Dopo il referendum sulla Brexit del 23 giugno 2016, le Cayman hanno aperto un nuovo corso. Senza Londra nel consesso delle grandi economie continentali, la piazza d’appoggio più stabile per i fondi europei d’investimento alternativi e per i titoli azionari legati al mercato Nord Americano è diventato proprio l’arcipelago scoperto da Cristoforo Colombo nel 1503: non un membro diretto dell’Unione europea, ma neppure un Paese completamente slegato da Bruxelles, per via della sua ambigua dipendenza dalla Corona britannica e, soprattutto, per il fatto di detenere quasi il 20% dei titoli europei. Per l’economista del quotidiano inglese the guardian Jacques Peretti, “la condizione di paradiso fiscale ha avuto senso sino al giorno in cui nessun governo si guardava troppo attorno, ma nel mondo globale è un’arma a doppio taglio. Se le Isole Cayman sono in grado di surclassare gli altri centri internazionali di finanza mettendo alle strette colossi come Facebook (che ha esportato alle Cayman e in altri paradisi fiscali ben 645 milioni di sterline guadagnate nel Regno Unito), far rispettare le regole internazionali è diventato probabilmente più lucrativo che proteggere i depositi di un signore della droga, o magari di qualche società di calcio corrotta”.
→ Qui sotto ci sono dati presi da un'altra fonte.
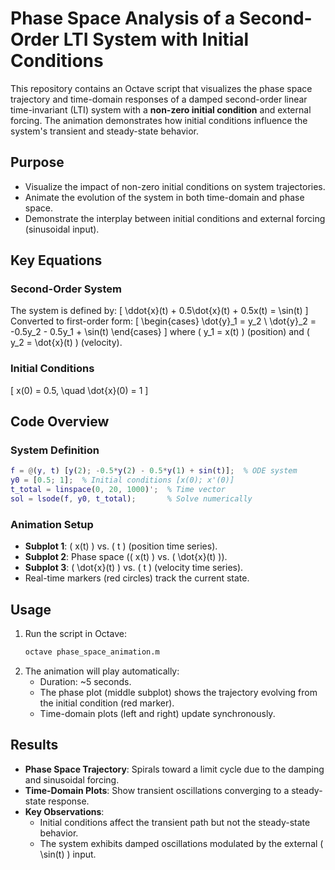 # Phase Space Analysis of a Second-Order LTI System with Initial Conditions

This repository contains an Octave script that visualizes the phase space trajectory and time-domain responses of a damped second-order linear time-invariant (LTI) system with a **non-zero initial condition** and external forcing. The animation demonstrates how initial conditions influence the system's transient and steady-state behavior.

## Purpose
- Visualize the impact of non-zero initial conditions on system trajectories.
- Animate the evolution of the system in both time-domain and phase space.
- Demonstrate the interplay between initial conditions and external forcing (sinusoidal input).

## Key Equations
### Second-Order System
The system is defined by:
\[
\ddot{x}(t) + 0.5\dot{x}(t) + 0.5x(t) = \sin(t)
\]
Converted to first-order form:
\[
\begin{cases}
\dot{y}_1 = y_2 \\
\dot{y}_2 = -0.5y_2 - 0.5y_1 + \sin(t)
\end{cases}
\]
where \( y_1 = x(t) \) (position) and \( y_2 = \dot{x}(t) \) (velocity).

### Initial Conditions
\[
x(0) = 0.5, \quad \dot{x}(0) = 1
\]

## Code Overview
### System Definition
```matlab
f = @(y, t) [y(2); -0.5*y(2) - 0.5*y(1) + sin(t)];  % ODE system
y0 = [0.5; 1];  % Initial conditions [x(0); x'(0)]
t_total = linspace(0, 20, 1000)';  % Time vector
sol = lsode(f, y0, t_total);       % Solve numerically
```

### Animation Setup
- **Subplot 1**: \( x(t) \) vs. \( t \) (position time series).
- **Subplot 2**: Phase space (\( x(t) \) vs. \( \dot{x}(t) \)).
- **Subplot 3**: \( \dot{x}(t) \) vs. \( t \) (velocity time series).
- Real-time markers (red circles) track the current state.

## Usage
1. Run the script in Octave:
   ```bash
   octave phase_space_animation.m
   ```
2. The animation will play automatically:
   - Duration: ~5 seconds.
   - The phase plot (middle subplot) shows the trajectory evolving from the initial condition (red marker).
   - Time-domain plots (left and right) update synchronously.

## Results
- **Phase Space Trajectory**: Spirals toward a limit cycle due to the damping and sinusoidal forcing.
- **Time-Domain Plots**: Show transient oscillations converging to a steady-state response.
- **Key Observations**:
  - Initial conditions affect the transient path but not the steady-state behavior.
  - The system exhibits damped oscillations modulated by the external \( \sin(t) \) input.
Con l’introduzione a partire dal 3 gennaio 2018 del MiFID II, la nuova disciplina che regola i servizi finanziari europei, puntare sugli investimenti di portfolio e diretti assume oggi un valore più strategico rispetto alla tutela dei fondi di deposito. “La stabilità finanziaria del nostro governo -ha osservato il premier delle Cayman Alden McLaughlin- e la crescente forza della economia locale rendono il nostro Paese un’opzione ideale per chiunque cerchi una piazza sicura per i propri investimenti”. Il documento di programmazione economica 2018-2019, presentato lo scorso 27 ottobre dal ministro delle Finanze delle Cayman, è in tal senso uno spartiacque: diversifica l’economia dell’arcipelago puntando sul turismo, sullo sviluppo di Grand Cayman come porto di trasbordo per cargo con generi deperibili, sull’eccellenza delle strutture di cura sanitaria, ma rafforza anche misure di sostegno per i cittadini in difficoltà economiche. Nei prossimi due anni, ad esempio, gli assegni di solidarietà saliranno da 550 a 750 dollari locali, mentre sarà dato impulso anche alle micro imprese grazie al lancio del nuovo Small Business Development centre. “Quando mi sono trasferita a vivere qui cinque anni fa -osserva Irene Corti, giovane connazionale che si occupa di fotografia subacquea per la Deep Blue Images- le isole non erano considerate solo un paradiso fiscale, ma anche naturale. Senza tasse sugli stipendi, si poteva guadagnare bene, ma il costo della vita è altissimo, non ci sono coperture sanitarie pubbliche, le nuove regole sul fondo pensione penalizzano gli espatriati e molti locali versano in condizioni di povertà. Ora si spinge molto su altri settori redditizi rispetto alla grande finanza, in particolare la green energy o l’edilizia, ma tutto è in mano a grandi monopolisti come il miliardario Kenneth Dart, al quale il governo ha permesso di mangiarsi enormi aree del territorio. Le Cayman stanno cambiando pelle, come l’iguana blu simbolo delle isole, ma il vero paradiso attende altrove”.